> [Exercise instructions]: Retype the entries word for word, leaving nothing out.

> [Material for this task]:
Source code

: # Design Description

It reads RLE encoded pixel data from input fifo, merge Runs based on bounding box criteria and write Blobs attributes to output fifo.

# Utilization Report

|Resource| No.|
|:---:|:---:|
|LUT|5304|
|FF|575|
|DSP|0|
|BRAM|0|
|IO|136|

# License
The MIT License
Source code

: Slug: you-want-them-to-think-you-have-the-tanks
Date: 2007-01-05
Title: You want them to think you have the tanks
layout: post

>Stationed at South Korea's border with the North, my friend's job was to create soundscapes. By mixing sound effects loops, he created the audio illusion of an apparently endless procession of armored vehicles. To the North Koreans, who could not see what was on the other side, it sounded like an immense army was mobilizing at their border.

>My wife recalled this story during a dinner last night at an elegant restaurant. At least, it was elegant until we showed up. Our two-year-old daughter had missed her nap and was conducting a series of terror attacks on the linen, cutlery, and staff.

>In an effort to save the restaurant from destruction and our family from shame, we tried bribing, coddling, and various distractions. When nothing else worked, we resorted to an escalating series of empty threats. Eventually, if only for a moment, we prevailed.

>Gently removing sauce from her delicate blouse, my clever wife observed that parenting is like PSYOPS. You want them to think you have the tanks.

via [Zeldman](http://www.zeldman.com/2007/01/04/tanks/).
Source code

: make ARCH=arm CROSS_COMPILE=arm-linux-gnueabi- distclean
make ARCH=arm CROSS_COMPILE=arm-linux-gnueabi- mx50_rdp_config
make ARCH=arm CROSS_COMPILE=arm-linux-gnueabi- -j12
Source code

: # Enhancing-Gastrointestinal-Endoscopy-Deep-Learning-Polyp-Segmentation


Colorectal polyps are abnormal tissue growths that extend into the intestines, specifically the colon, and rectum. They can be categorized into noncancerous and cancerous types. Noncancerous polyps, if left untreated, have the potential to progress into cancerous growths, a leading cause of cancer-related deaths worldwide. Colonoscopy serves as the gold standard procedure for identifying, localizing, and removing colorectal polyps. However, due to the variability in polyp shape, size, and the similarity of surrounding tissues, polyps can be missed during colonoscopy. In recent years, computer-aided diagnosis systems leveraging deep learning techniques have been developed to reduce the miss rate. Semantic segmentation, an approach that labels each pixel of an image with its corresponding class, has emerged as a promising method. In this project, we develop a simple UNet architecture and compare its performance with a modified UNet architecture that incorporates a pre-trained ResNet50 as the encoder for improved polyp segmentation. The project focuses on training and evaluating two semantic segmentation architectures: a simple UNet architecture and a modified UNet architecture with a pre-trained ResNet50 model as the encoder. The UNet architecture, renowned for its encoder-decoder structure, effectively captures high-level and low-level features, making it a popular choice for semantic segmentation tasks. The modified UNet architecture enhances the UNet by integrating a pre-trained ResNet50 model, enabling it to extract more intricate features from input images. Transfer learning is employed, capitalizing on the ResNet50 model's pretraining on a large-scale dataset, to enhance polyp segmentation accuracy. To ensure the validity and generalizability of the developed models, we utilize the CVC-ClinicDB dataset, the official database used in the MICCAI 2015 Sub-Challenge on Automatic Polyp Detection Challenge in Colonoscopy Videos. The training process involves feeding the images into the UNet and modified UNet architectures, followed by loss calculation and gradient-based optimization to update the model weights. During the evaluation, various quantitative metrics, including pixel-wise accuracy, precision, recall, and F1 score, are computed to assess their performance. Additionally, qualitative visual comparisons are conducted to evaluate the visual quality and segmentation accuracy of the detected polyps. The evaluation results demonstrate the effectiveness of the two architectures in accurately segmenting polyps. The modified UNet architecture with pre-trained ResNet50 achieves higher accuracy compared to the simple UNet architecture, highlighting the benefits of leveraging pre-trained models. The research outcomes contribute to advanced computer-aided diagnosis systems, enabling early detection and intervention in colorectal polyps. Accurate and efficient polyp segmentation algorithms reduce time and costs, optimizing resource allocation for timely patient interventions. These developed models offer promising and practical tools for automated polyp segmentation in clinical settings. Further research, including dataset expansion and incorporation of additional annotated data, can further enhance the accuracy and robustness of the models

> [Written response]:
Source code

: # Design Description

It reads RLE encoded pixel data from input fifo, merge Runs based on bounding box criteria and write Blobs attributes to output fifo.

# Utilization Report

|Resource| No.|
|:---:|:---:|
|LUT|5304|
|FF|575|
|DSP|0|
|BRAM|0|
|IO|136|

# License
The MIT License
Source code

: Slug: you-want-them-to-think-you-have-the-tanks
Date: 2007-01-05
Title: You want them to think you have the tanks
layout: post

>Stationed at South Korea's border with the North, my friend's job was to create soundscapes. By mixing sound effects loops, he created the audio illusion of an apparently endless procession of armored vehicles. To the North Koreans, who could not see what was on the other side, it sounded like an immense army was mobilizing at their border.

>My wife recalled this story during a dinner last night at an elegant restaurant. At least, it was elegant until we showed up. Our two-year-old daughter had missed her nap and was conducting a series of terror attacks on the linen, cutlery, and staff.

>In an effort to save the restaurant from destruction and our family from shame, we tried bribing, coddling, and various distractions. When nothing else worked, we resorted to an escalating series of empty threats. Eventually, if only for a moment, we prevailed.

>Gently removing sauce from her delicate blouse, my clever wife observed that parenting is like PSYOPS. You want them to think you have the tanks.

via [Zeldman](http://www.zeldman.com/2007/01/04/tanks/).
Source code

: make ARCH=arm CROSS_COMPILE=arm-linux-gnueabi- distclean
make ARCH=arm CROSS_COMPILE=arm-linux-gnueabi- mx50_rdp_config
make ARCH=arm CROSS_COMPILE=arm-linux-gnueabi- -j12
Source code

: # Enhancing-Gastrointestinal-Endoscopy-Deep-Learning-Polyp-Segmentation


Colorectal polyps are abnormal tissue growths that extend into the intestines, specifically the colon, and rectum. They can be categorized into noncancerous and cancerous types. Noncancerous polyps, if left untreated, have the potential to progress into cancerous growths, a leading cause of cancer-related deaths worldwide. Colonoscopy serves as the gold standard procedure for identifying, localizing, and removing colorectal polyps. However, due to the variability in polyp shape, size, and the similarity of surrounding tissues, polyps can be missed during colonoscopy. In recent years, computer-aided diagnosis systems leveraging deep learning techniques have been developed to reduce the miss rate. Semantic segmentation, an approach that labels each pixel of an image with its corresponding class, has emerged as a promising method. In this project, we develop a simple UNet architecture and compare its performance with a modified UNet architecture that incorporates a pre-trained ResNet50 as the encoder for improved polyp segmentation. The project focuses on training and evaluating two semantic segmentation architectures: a simple UNet architecture and a modified UNet architecture with a pre-trained ResNet50 model as the encoder. The UNet architecture, renowned for its encoder-decoder structure, effectively captures high-level and low-level features, making it a popular choice for semantic segmentation tasks. The modified UNet architecture enhances the UNet by integrating a pre-trained ResNet50 model, enabling it to extract more intricate features from input images. Transfer learning is employed, capitalizing on the ResNet50 model's pretraining on a large-scale dataset, to enhance polyp segmentation accuracy. To ensure the validity and generalizability of the developed models, we utilize the CVC-ClinicDB dataset, the official database used in the MICCAI 2015 Sub-Challenge on Automatic Polyp Detection Challenge in Colonoscopy Videos. The training process involves feeding the images into the UNet and modified UNet architectures, followed by loss calculation and gradient-based optimization to update the model weights. During the evaluation, various quantitative metrics, including pixel-wise accuracy, precision, recall, and F1 score, are computed to assess their performance. Additionally, qualitative visual comparisons are conducted to evaluate the visual quality and segmentation accuracy of the detected polyps. The evaluation results demonstrate the effectiveness of the two architectures in accurately segmenting polyps. The modified UNet architecture with pre-trained ResNet50 achieves higher accuracy compared to the simple UNet architecture, highlighting the benefits of leveraging pre-trained models. The research outcomes contribute to advanced computer-aided diagnosis systems, enabling early detection and intervention in colorectal polyps. Accurate and efficient polyp segmentation algorithms reduce time and costs, optimizing resource allocation for timely patient interventions. These developed models offer promising and practical tools for automated polyp segmentation in clinical settings. Further research, including dataset expansion and incorporation of additional annotated data, can further enhance the accuracy and robustness of the models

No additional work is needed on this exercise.